• What this task involves:
Could you transcribe exactly the lines below, from the line with "### Default Behavior (Recommended)" through the line with "## How It Works", and nothing else, leaving out the pictures?

··· Source records ···

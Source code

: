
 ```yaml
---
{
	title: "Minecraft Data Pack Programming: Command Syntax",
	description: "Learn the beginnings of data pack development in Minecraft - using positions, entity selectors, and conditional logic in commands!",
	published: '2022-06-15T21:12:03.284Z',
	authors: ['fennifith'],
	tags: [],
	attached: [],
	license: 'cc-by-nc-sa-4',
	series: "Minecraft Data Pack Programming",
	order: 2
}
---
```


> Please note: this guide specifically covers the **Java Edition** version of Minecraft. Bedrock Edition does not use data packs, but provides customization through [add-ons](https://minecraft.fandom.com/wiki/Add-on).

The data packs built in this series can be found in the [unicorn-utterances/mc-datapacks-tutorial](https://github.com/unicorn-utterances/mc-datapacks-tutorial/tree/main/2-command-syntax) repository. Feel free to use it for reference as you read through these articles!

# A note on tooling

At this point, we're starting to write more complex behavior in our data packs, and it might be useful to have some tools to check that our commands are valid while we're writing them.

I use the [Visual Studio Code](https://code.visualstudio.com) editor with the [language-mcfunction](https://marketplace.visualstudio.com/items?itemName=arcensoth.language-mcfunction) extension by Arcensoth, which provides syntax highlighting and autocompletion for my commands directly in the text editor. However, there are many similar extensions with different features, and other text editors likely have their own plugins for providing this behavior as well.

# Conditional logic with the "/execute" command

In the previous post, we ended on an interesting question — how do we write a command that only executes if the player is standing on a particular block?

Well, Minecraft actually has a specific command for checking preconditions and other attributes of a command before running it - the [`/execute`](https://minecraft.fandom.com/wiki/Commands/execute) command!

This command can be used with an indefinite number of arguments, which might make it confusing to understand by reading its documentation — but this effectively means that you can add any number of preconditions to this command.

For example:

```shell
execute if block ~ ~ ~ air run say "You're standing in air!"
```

···
··· Source records ···

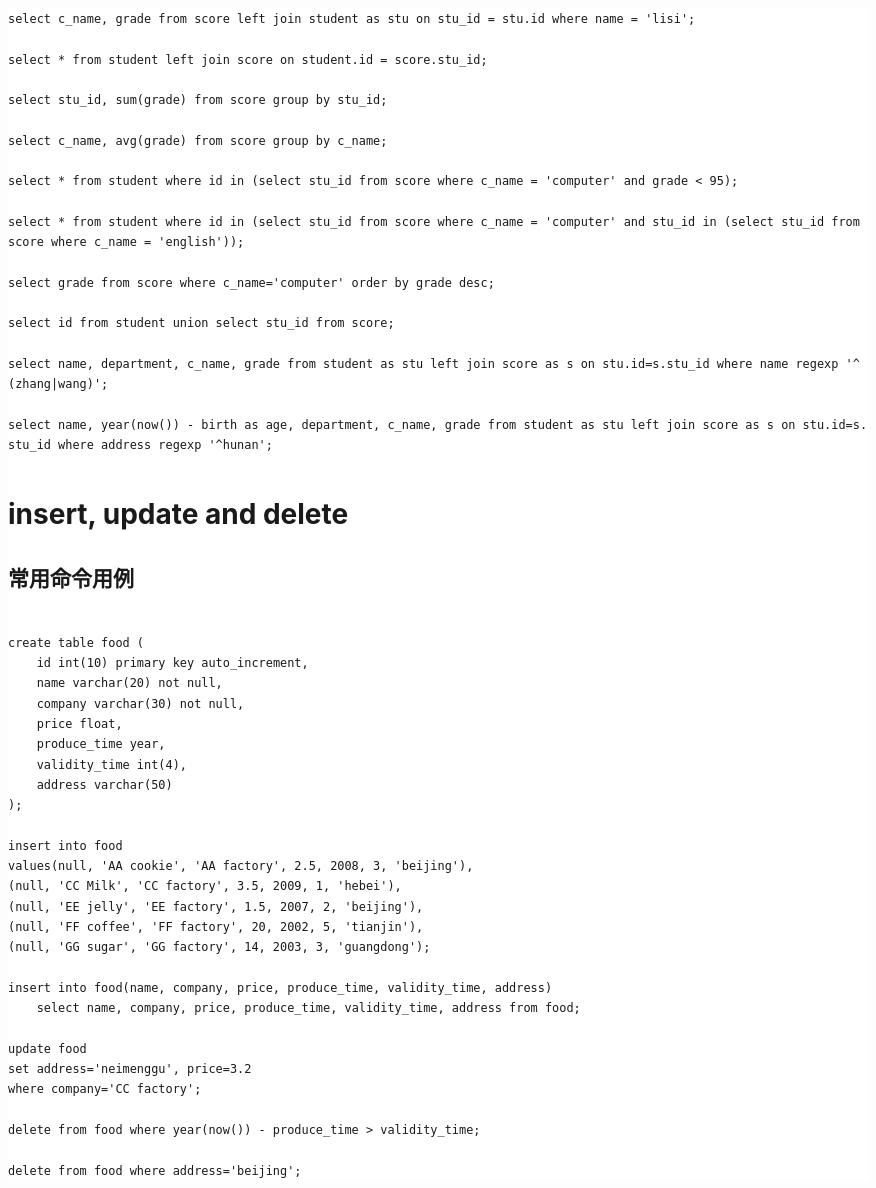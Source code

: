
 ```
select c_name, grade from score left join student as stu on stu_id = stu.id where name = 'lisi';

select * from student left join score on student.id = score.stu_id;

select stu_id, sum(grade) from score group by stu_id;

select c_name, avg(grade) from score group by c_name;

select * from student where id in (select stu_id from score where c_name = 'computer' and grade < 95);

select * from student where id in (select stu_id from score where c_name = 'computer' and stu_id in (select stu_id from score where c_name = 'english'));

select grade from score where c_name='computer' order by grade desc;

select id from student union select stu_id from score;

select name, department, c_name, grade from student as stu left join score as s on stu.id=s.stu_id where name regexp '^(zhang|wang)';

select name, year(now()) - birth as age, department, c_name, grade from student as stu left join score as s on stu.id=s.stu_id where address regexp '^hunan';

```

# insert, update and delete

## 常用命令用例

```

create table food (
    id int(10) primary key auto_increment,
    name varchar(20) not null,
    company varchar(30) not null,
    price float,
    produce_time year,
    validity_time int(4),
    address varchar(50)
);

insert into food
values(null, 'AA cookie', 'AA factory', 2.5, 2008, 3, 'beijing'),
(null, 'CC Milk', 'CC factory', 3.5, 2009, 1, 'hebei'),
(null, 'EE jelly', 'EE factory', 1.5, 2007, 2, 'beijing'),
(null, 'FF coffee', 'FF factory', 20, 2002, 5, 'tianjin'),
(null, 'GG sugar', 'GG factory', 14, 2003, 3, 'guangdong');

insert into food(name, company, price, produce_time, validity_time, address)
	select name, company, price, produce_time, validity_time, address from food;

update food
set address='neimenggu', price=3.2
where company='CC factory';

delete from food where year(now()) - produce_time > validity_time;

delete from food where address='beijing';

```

···
··· Source records ···

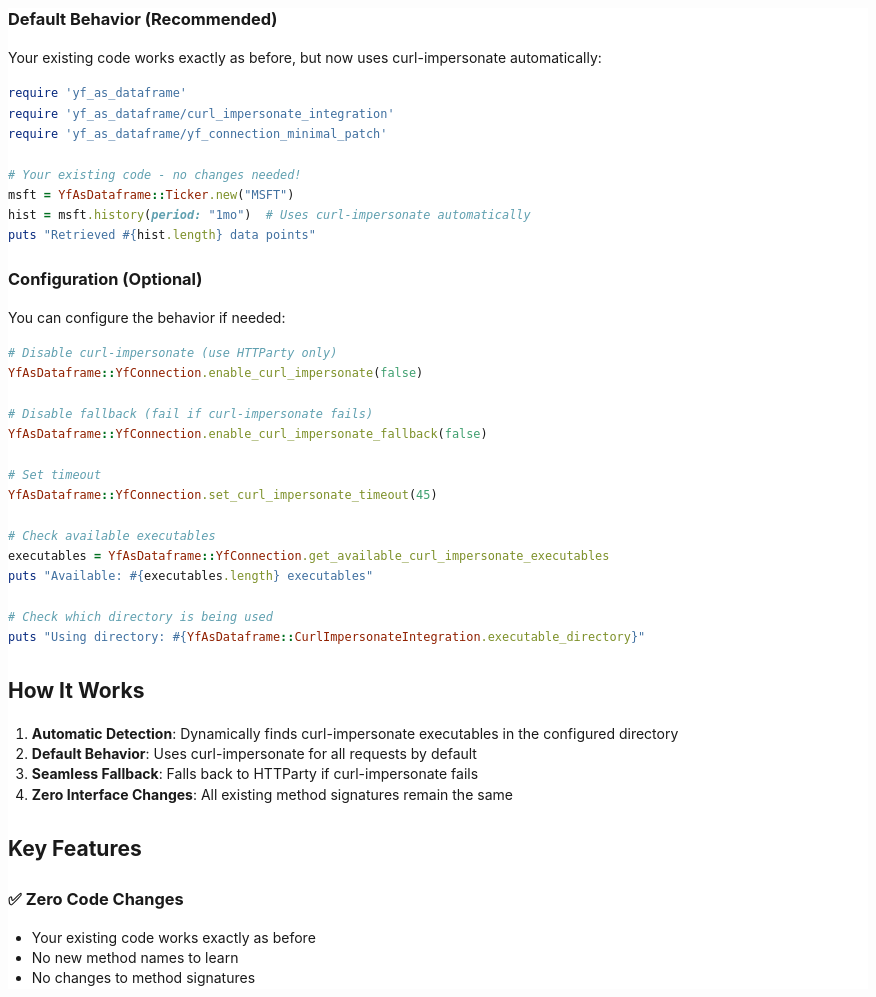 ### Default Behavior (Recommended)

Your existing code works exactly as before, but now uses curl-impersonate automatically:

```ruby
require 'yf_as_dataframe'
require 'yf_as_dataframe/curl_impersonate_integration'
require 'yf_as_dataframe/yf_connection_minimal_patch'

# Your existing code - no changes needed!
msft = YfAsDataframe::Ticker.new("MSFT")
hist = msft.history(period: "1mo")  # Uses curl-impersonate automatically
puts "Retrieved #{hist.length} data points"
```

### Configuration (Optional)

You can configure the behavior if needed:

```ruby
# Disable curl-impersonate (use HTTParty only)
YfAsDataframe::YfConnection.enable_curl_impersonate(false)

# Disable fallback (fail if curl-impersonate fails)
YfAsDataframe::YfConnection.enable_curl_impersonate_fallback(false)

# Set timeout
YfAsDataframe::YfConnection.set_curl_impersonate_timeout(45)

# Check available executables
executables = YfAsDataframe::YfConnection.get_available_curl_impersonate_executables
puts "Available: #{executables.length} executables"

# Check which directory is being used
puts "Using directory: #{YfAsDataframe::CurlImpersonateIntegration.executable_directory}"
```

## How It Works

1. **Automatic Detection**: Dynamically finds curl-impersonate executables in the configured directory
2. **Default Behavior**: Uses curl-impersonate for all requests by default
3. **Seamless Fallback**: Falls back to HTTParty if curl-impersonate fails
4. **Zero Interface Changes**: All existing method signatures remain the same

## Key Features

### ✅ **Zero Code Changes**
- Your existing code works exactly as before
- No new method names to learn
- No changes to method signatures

···

• Your solution:
 ### Default Behavior (Recommended)

Your existing code works exactly as before, but now uses curl-impersonate automatically:

```ruby
require 'yf_as_dataframe'
require 'yf_as_dataframe/curl_impersonate_integration'
require 'yf_as_dataframe/yf_connection_minimal_patch'

# Your existing code - no changes needed!
msft = YfAsDataframe::Ticker.new("MSFT")
hist = msft.history(period: "1mo")  # Uses curl-impersonate automatically
puts "Retrieved #{hist.length} data points"
```

### Configuration (Optional)

You can configure the behavior if needed:

```ruby
# Disable curl-impersonate (use HTTParty only)
YfAsDataframe::YfConnection.enable_curl_impersonate(false)

# Disable fallback (fail if curl-impersonate fails)
YfAsDataframe::YfConnection.enable_curl_impersonate_fallback(false)

# Set timeout
YfAsDataframe::YfConnection.set_curl_impersonate_timeout(45)

# Check available executables
executables = YfAsDataframe::YfConnection.get_available_curl_impersonate_executables
puts "Available: #{executables.length} executables"

# Check which directory is being used
puts "Using directory: #{YfAsDataframe::CurlImpersonateIntegration.executable_directory}"
```

## How It Works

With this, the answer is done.